→ What is required:
Leave the pictures out and reproduce all the entries word for word.

+ + + + +

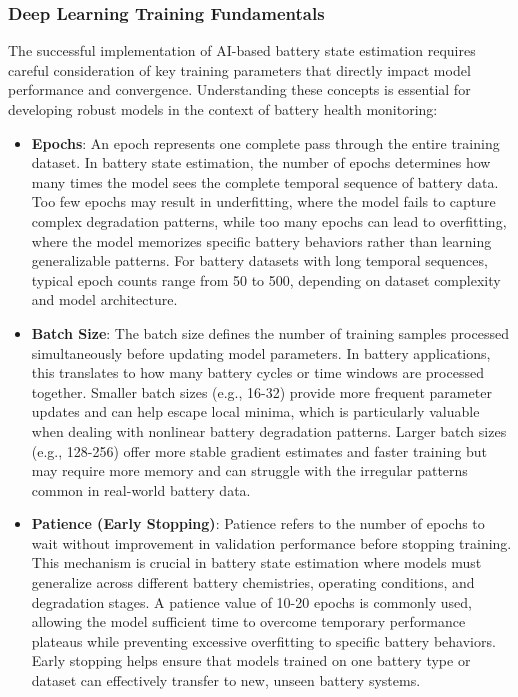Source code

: \subsubsection{Deep Learning Training Fundamentals}
The successful implementation of AI-based battery state estimation requires careful consideration of key training parameters that directly impact model performance and convergence. Understanding these concepts is essential for developing robust models in the context of battery health monitoring:

\begin{itemize}
    \item \textbf{Epochs}: An epoch represents one complete pass through the entire training dataset. In battery state estimation, the number of epochs determines how many times the model sees the complete temporal sequence of battery data. Too few epochs may result in underfitting, where the model fails to capture complex degradation patterns, while too many epochs can lead to overfitting, where the model memorizes specific battery behaviors rather than learning generalizable patterns. For battery datasets with long temporal sequences, typical epoch counts range from 50 to 500, depending on dataset complexity and model architecture.

    \item \textbf{Batch Size}: The batch size defines the number of training samples processed simultaneously before updating model parameters. In battery applications, this translates to how many battery cycles or time windows are processed together. Smaller batch sizes (e.g., 16-32) provide more frequent parameter updates and can help escape local minima, which is particularly valuable when dealing with nonlinear battery degradation patterns. Larger batch sizes (e.g., 128-256) offer more stable gradient estimates and faster training but may require more memory and can struggle with the irregular patterns common in real-world battery data.

    \item \textbf{Patience (Early Stopping)}: Patience refers to the number of epochs to wait without improvement in validation performance before stopping training. This mechanism is crucial in battery state estimation where models must generalize across different battery chemistries, operating conditions, and degradation stages. A patience value of 10-20 epochs is commonly used, allowing the model sufficient time to overcome temporary performance plateaus while preventing excessive overfitting to specific battery behaviors. Early stopping helps ensure that models trained on one battery type or dataset can effectively transfer to new, unseen battery systems.
\end{itemize}



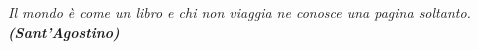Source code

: \begin{titlepage}

\nonumber
\null {}
	\begin{flushright}

	\textit{Il mondo è come un libro e chi non viaggia ne conosce una pagina soltanto.} \\
	\textit{\textbf{(Sant'Agostino)}}
	\end{flushright}



\end{titlepage}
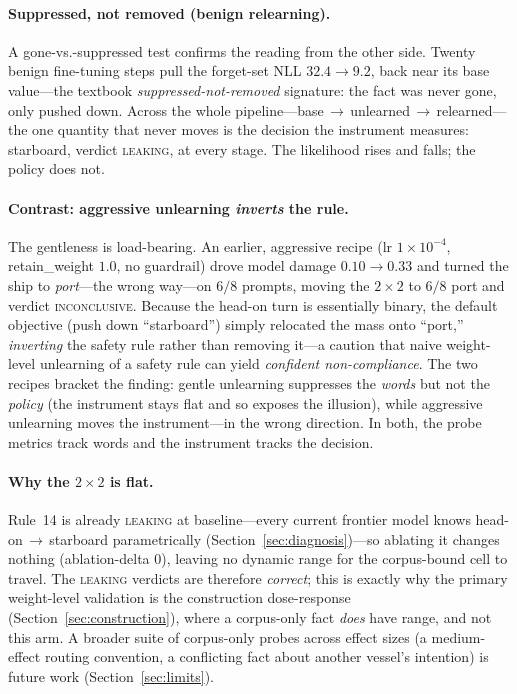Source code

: \documentclass{article}
\begin{document}
\paragraph{Suppressed, not removed (benign relearning).}
A gone-vs.-suppressed test \citep{hu2024relearn,deebroger2024} confirms the reading from the
other side. Twenty benign fine-tuning steps pull the forget-set NLL $32.4\to9.2$, back near
its base value---the textbook \emph{suppressed-not-removed} signature: the fact was never gone,
only pushed down. Across the whole pipeline---base\,$\to$\,unlearned\,$\to$\,relearned---the
one quantity that never moves is the decision the instrument measures: starboard, verdict
\textsc{leaking}, at every stage. The likelihood rises and falls; the policy does not.

\paragraph{Contrast: aggressive unlearning \emph{inverts} the rule.}
The gentleness is load-bearing. An earlier, aggressive recipe (lr $1\!\times\!10^{-4}$,
retain\_weight $1.0$, no guardrail) drove model damage $0.10\to0.33$ and turned the ship to
\emph{port}---the wrong way---on $6/8$ prompts, moving the $2\times2$ to $6/8$ port and verdict
\textsc{inconclusive}. Because the head-on turn is essentially binary, the default objective
(push down ``starboard'') simply relocated the mass onto ``port,'' \emph{inverting} the safety
rule rather than removing it---a caution that naive weight-level unlearning of a safety rule
can yield \emph{confident non-compliance}. The two recipes bracket the finding: gentle
unlearning suppresses the \emph{words} but not the \emph{policy} (the instrument stays flat and
so exposes the illusion), while aggressive unlearning moves the instrument---in the wrong
direction. In both, the probe metrics track words and the instrument tracks the decision.

\paragraph{Why the $2\times2$ is flat.} Rule~14 is already \textsc{leaking} at baseline---every current
frontier model knows head-on\,$\to$\,starboard parametrically (Section~\ref{sec:diagnosis})---so ablating it
changes nothing (ablation-delta $0$), leaving no dynamic range for the corpus-bound cell to travel.
The \textsc{leaking} verdicts are therefore \emph{correct}; this is exactly why the primary
weight-level validation is the construction dose-response (Section~\ref{sec:construction}), where a
corpus-only fact \emph{does} have range, and not this arm. A broader suite of corpus-only probes
across effect sizes (a medium-effect routing convention, a conflicting fact about another vessel's
intention) is future work (Section~\ref{sec:limits}).
\end{document}
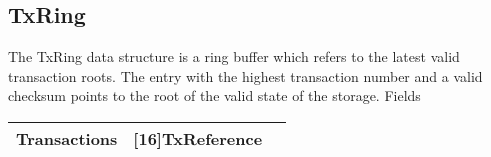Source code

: \subsection{TxRing}
The TxRing data structure is a ring buffer which refers to the latest valid transaction roots. The entry with the highest transaction number and a valid checksum points to the root of the valid state of the storage.
Fields
\begin{table}[htp]
\centering
\begin{tabular}{l|l|l}
Transactions & [16]TxReference & \\ \hline
\end{tabular}
\end{table}
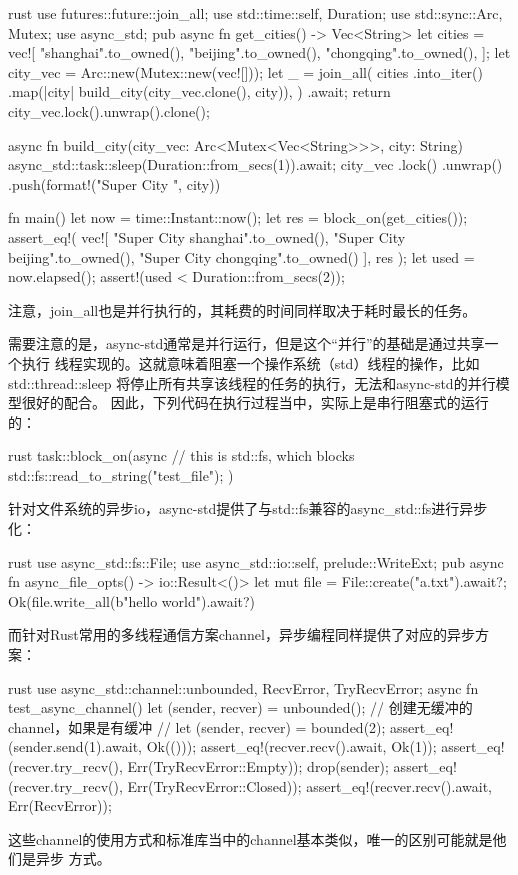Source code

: \begin{code-block}{rust}
use futures::future::join_all;
use std::time::{self, Duration};
use std::sync::{Arc, Mutex};
use async_std;
pub async fn get_cities() -> Vec<String> {
    let cities = vec![
        "shanghai".to_owned(),
        "beijing".to_owned(),
        "chongqing".to_owned(),
    ];
    let city_vec = Arc::new(Mutex::new(vec![]));
    let _ = join_all(
        cities
            .into_iter()
            .map(|city| build_city(city_vec.clone(), city)),
    )
    .await;
    return city_vec.lock().unwrap().clone();
}

async fn build_city(city_vec: Arc<Mutex<Vec<String>>>, city: String) {
    async_std::task::sleep(Duration::from_secs(1)).await;
    city_vec
        .lock()
        .unwrap()
        .push(format!("Super City {}", city))
}

fn main() {
    let now = time::Instant::now();
    let res = block_on(get_cities());
    assert_eq!(
        vec![
            "Super City shanghai".to_owned(),
            "Super City beijing".to_owned(),
            "Super City chongqing".to_owned()
        ],
        res
    );
    let used = now.elapsed();
    assert!(used < Duration::from_secs(2));
}
\end{code-block}
注意，join\_all也是并行执行的，其耗费的时间同样取决于耗时最长的任务。

需要注意的是，async-std通常是并行运行，但是这个“并行”的基础是通过共享一个执行
线程实现的。这就意味着阻塞一个操作系统（std）线程的操作，比如std::thread::sleep
将停止所有共享该线程的任务的执行，无法和async-std的并行模型很好的配合。
因此，下列代码在执行过程当中，实际上是串行阻塞式的运行的：
\begin{code-block}{rust}
task::block_on(async {
    // this is std::fs, which blocks
    std::fs::read_to_string("test_file");
})
\end{code-block}

针对文件系统的异步io，async-std提供了与std::fs兼容的async\_std::fs进行异步化：
\begin{code-block}{rust}
use async_std::fs::File;
use async_std::{io::{self, prelude::WriteExt}};
pub async fn async_file_opts() -> io::Result<()> {
    let mut file = File::create("a.txt").await?;
    Ok(file.write_all(b"hello world").await?)
}
\end{code-block}

而针对Rust常用的多线程通信方案channel，异步编程同样提供了对应的异步方案：
\begin{code-block}{rust}
use async_std::channel::{unbounded, RecvError, TryRecvError};
async fn test_async_channel() {
    let (sender, recver) = unbounded(); // 创建无缓冲的channel，如果是有缓冲
                                        // let (sender, recver) = bounded(2);
    assert_eq!(sender.send(1).await, Ok(()));
    assert_eq!(recver.recv().await, Ok(1));
    assert_eq!(recver.try_recv(), Err(TryRecvError::Empty));
    drop(sender);
    assert_eq!(recver.try_recv(), Err(TryRecvError::Closed));
    assert_eq!(recver.recv().await, Err(RecvError));
}
\end{code-block}
这些channel的使用方式和标准库当中的channel基本类似，唯一的区别可能就是他们是异步
方式。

+ + + + +

→ The completed task:
Source code

: \subsubsection{Deep Learning Training Fundamentals}
The successful implementation of AI-based battery state estimation requires careful consideration of key training parameters that directly impact model performance and convergence. Understanding these concepts is essential for developing robust models in the context of battery health monitoring:

\begin{itemize}
    \item \textbf{Epochs}: An epoch represents one complete pass through the entire training dataset. In battery state estimation, the number of epochs determines how many times the model sees the complete temporal sequence of battery data. Too few epochs may result in underfitting, where the model fails to capture complex degradation patterns, while too many epochs can lead to overfitting, where the model memorizes specific battery behaviors rather than learning generalizable patterns. For battery datasets with long temporal sequences, typical epoch counts range from 50 to 500, depending on dataset complexity and model architecture.

    \item \textbf{Batch Size}: The batch size defines the number of training samples processed simultaneously before updating model parameters. In battery applications, this translates to how many battery cycles or time windows are processed together. Smaller batch sizes (e.g., 16-32) provide more frequent parameter updates and can help escape local minima, which is particularly valuable when dealing with nonlinear battery degradation patterns. Larger batch sizes (e.g., 128-256) offer more stable gradient estimates and faster training but may require more memory and can struggle with the irregular patterns common in real-world battery data.

    \item \textbf{Patience (Early Stopping)}: Patience refers to the number of epochs to wait without improvement in validation performance before stopping training. This mechanism is crucial in battery state estimation where models must generalize across different battery chemistries, operating conditions, and degradation stages. A patience value of 10-20 epochs is commonly used, allowing the model sufficient time to overcome temporary performance plateaus while preventing excessive overfitting to specific battery behaviors. Early stopping helps ensure that models trained on one battery type or dataset can effectively transfer to new, unseen battery systems.
\end{itemize}



Source code

: \begin{titlepage}

\nonumber
\null {}
	\begin{flushright}

	\textit{Il mondo è come un libro e chi non viaggia ne conosce una pagina soltanto.} \\
	\textit{\textbf{(Sant'Agostino)}}
	\end{flushright}



\end{titlepage}
Source code

: \documentclass{article}
\begin{document}
\paragraph{Suppressed, not removed (benign relearning).}
A gone-vs.-suppressed test \citep{hu2024relearn,deebroger2024} confirms the reading from the
other side. Twenty benign fine-tuning steps pull the forget-set NLL $32.4\to9.2$, back near
its base value---the textbook \emph{suppressed-not-removed} signature: the fact was never gone,
only pushed down. Across the whole pipeline---base\,$\to$\,unlearned\,$\to$\,relearned---the
one quantity that never moves is the decision the instrument measures: starboard, verdict
\textsc{leaking}, at every stage. The likelihood rises and falls; the policy does not.

\paragraph{Contrast: aggressive unlearning \emph{inverts} the rule.}
The gentleness is load-bearing. An earlier, aggressive recipe (lr $1\!\times\!10^{-4}$,
retain\_weight $1.0$, no guardrail) drove model damage $0.10\to0.33$ and turned the ship to
\emph{port}---the wrong way---on $6/8$ prompts, moving the $2\times2$ to $6/8$ port and verdict
\textsc{inconclusive}. Because the head-on turn is essentially binary, the default objective
(push down ``starboard'') simply relocated the mass onto ``port,'' \emph{inverting} the safety
rule rather than removing it---a caution that naive weight-level unlearning of a safety rule
can yield \emph{confident non-compliance}. The two recipes bracket the finding: gentle
unlearning suppresses the \emph{words} but not the \emph{policy} (the instrument stays flat and
so exposes the illusion), while aggressive unlearning moves the instrument---in the wrong
direction. In both, the probe metrics track words and the instrument tracks the decision.

\paragraph{Why the $2\times2$ is flat.} Rule~14 is already \textsc{leaking} at baseline---every current
frontier model knows head-on\,$\to$\,starboard parametrically (Section~\ref{sec:diagnosis})---so ablating it
changes nothing (ablation-delta $0$), leaving no dynamic range for the corpus-bound cell to travel.
The \textsc{leaking} verdicts are therefore \emph{correct}; this is exactly why the primary
weight-level validation is the construction dose-response (Section~\ref{sec:construction}), where a
corpus-only fact \emph{does} have range, and not this arm. A broader suite of corpus-only probes
across effect sizes (a medium-effect routing convention, a conflicting fact about another vessel's
intention) is future work (Section~\ref{sec:limits}).
\end{document}
Source code

: \subsection{TxRing}
The TxRing data structure is a ring buffer which refers to the latest valid transaction roots. The entry with the highest transaction number and a valid checksum points to the root of the valid state of the storage.
Fields
\begin{table}[htp]
\centering
\begin{tabular}{l|l|l}
Transactions & [16]TxReference & \\ \hline
\end{tabular}
\end{table}
Source code

: \begin{code-block}{rust}
use futures::future::join_all;
use std::time::{self, Duration};
use std::sync::{Arc, Mutex};
use async_std;
pub async fn get_cities() -> Vec<String> {
    let cities = vec![
        "shanghai".to_owned(),
        "beijing".to_owned(),
        "chongqing".to_owned(),
    ];
    let city_vec = Arc::new(Mutex::new(vec![]));
    let _ = join_all(
        cities
            .into_iter()
            .map(|city| build_city(city_vec.clone(), city)),
    )
    .await;
    return city_vec.lock().unwrap().clone();
}

async fn build_city(city_vec: Arc<Mutex<Vec<String>>>, city: String) {
    async_std::task::sleep(Duration::from_secs(1)).await;
    city_vec
        .lock()
        .unwrap()
        .push(format!("Super City {}", city))
}

fn main() {
    let now = time::Instant::now();
    let res = block_on(get_cities());
    assert_eq!(
        vec![
            "Super City shanghai".to_owned(),
            "Super City beijing".to_owned(),
            "Super City chongqing".to_owned()
        ],
        res
    );
    let used = now.elapsed();
    assert!(used < Duration::from_secs(2));
}
\end{code-block}
注意，join\_all也是并行执行的，其耗费的时间同样取决于耗时最长的任务。

需要注意的是，async-std通常是并行运行，但是这个“并行”的基础是通过共享一个执行
线程实现的。这就意味着阻塞一个操作系统（std）线程的操作，比如std::thread::sleep
将停止所有共享该线程的任务的执行，无法和async-std的并行模型很好的配合。
因此，下列代码在执行过程当中，实际上是串行阻塞式的运行的：
\begin{code-block}{rust}
task::block_on(async {
    // this is std::fs, which blocks
    std::fs::read_to_string("test_file");
})
\end{code-block}

针对文件系统的异步io，async-std提供了与std::fs兼容的async\_std::fs进行异步化：
\begin{code-block}{rust}
use async_std::fs::File;
use async_std::{io::{self, prelude::WriteExt}};
pub async fn async_file_opts() -> io::Result<()> {
    let mut file = File::create("a.txt").await?;
    Ok(file.write_all(b"hello world").await?)
}
\end{code-block}

而针对Rust常用的多线程通信方案channel，异步编程同样提供了对应的异步方案：
\begin{code-block}{rust}
use async_std::channel::{unbounded, RecvError, TryRecvError};
async fn test_async_channel() {
    let (sender, recver) = unbounded(); // 创建无缓冲的channel，如果是有缓冲
                                        // let (sender, recver) = bounded(2);
    assert_eq!(sender.send(1).await, Ok(()));
    assert_eq!(recver.recv().await, Ok(1));
    assert_eq!(recver.try_recv(), Err(TryRecvError::Empty));
    drop(sender);
    assert_eq!(recver.try_recv(), Err(TryRecvError::Closed));
    assert_eq!(recver.recv().await, Err(RecvError));
}
\end{code-block}
这些channel的使用方式和标准库当中的channel基本类似，唯一的区别可能就是他们是异步
方式。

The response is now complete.